Michael Foot, then Leader of the Opposition, came to see me, asking for concessions to the strikers. I was amazed that this thoroughly decent man could take this line and told him so. I reminded him that the conditions in the Maze Prison were among the best in any prison anywhere, well above the general standards prevailing in Britain’s overcrowded gaols. We had since gone even further in making improvements than the European Commission on Human Rights had recommended the previous year. I told Michael Foot that he had shown himself to be a ‘push-over’. What the terrorist prisoners wanted was political status, and they were not going to get it.

Bobby Sands died on Tuesday 5 May. The date was of some significance for me personally, though I did not know it at the time. From this time forward I became the IRA’s top target for assassination.

Sands’s death provoked rioting and violence, mainly in Londonderry and Belfast, and the security forces came under increasing strain. It was possible to admire the courage of Sands and the other hunger strikers who died, but not to sympathize with their murderous cause. We had done everything in our power to persuade them to give up their fast.

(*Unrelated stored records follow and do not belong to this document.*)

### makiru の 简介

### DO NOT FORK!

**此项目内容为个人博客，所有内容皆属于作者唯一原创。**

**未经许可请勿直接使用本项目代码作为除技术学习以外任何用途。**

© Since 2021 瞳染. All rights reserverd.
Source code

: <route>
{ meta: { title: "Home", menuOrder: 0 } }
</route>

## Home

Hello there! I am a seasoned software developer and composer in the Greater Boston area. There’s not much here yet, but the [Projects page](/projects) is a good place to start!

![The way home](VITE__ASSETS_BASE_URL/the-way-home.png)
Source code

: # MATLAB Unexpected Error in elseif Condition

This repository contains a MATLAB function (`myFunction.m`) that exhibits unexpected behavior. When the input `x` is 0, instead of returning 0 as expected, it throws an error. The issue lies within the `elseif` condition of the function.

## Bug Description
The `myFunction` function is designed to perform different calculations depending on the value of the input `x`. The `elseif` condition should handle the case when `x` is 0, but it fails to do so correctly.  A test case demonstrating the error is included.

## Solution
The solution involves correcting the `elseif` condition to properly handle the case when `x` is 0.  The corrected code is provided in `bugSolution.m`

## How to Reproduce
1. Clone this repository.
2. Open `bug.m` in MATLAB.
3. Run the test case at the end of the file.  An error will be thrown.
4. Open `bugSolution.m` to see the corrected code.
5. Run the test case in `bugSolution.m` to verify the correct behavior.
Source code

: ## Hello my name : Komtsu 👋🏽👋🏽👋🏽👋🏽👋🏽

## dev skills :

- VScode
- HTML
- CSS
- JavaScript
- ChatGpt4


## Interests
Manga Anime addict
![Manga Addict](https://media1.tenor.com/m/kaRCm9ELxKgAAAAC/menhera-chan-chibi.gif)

So had the Catholic Church. I realized that the Church might be able to bring pressure to bear on the hunger strikers, which I could not. So I went as far as I could to involve an organization connected with the Catholic hierarchy (the Irish Commission for Justice and Peace (ICJP)), hoping that the strikers would listen to them…though our reward was to be denounced by the ICJP for going back on undertakings we had allegedly made in the talks we had had with them. This false allegation was supported by Garret FitzGerald who became Taoiseach in place of Mr Haughey at the beginning of July 1981. I wrote to the new Taoiseach to say that he should not be misled into thinking that the problem of the hunger strike was susceptible to an easy solution, wanting only a little flexibility on our part. The protesters were trying to secure a prison regime in which the prisoners…and not the prison officers…determined what went on.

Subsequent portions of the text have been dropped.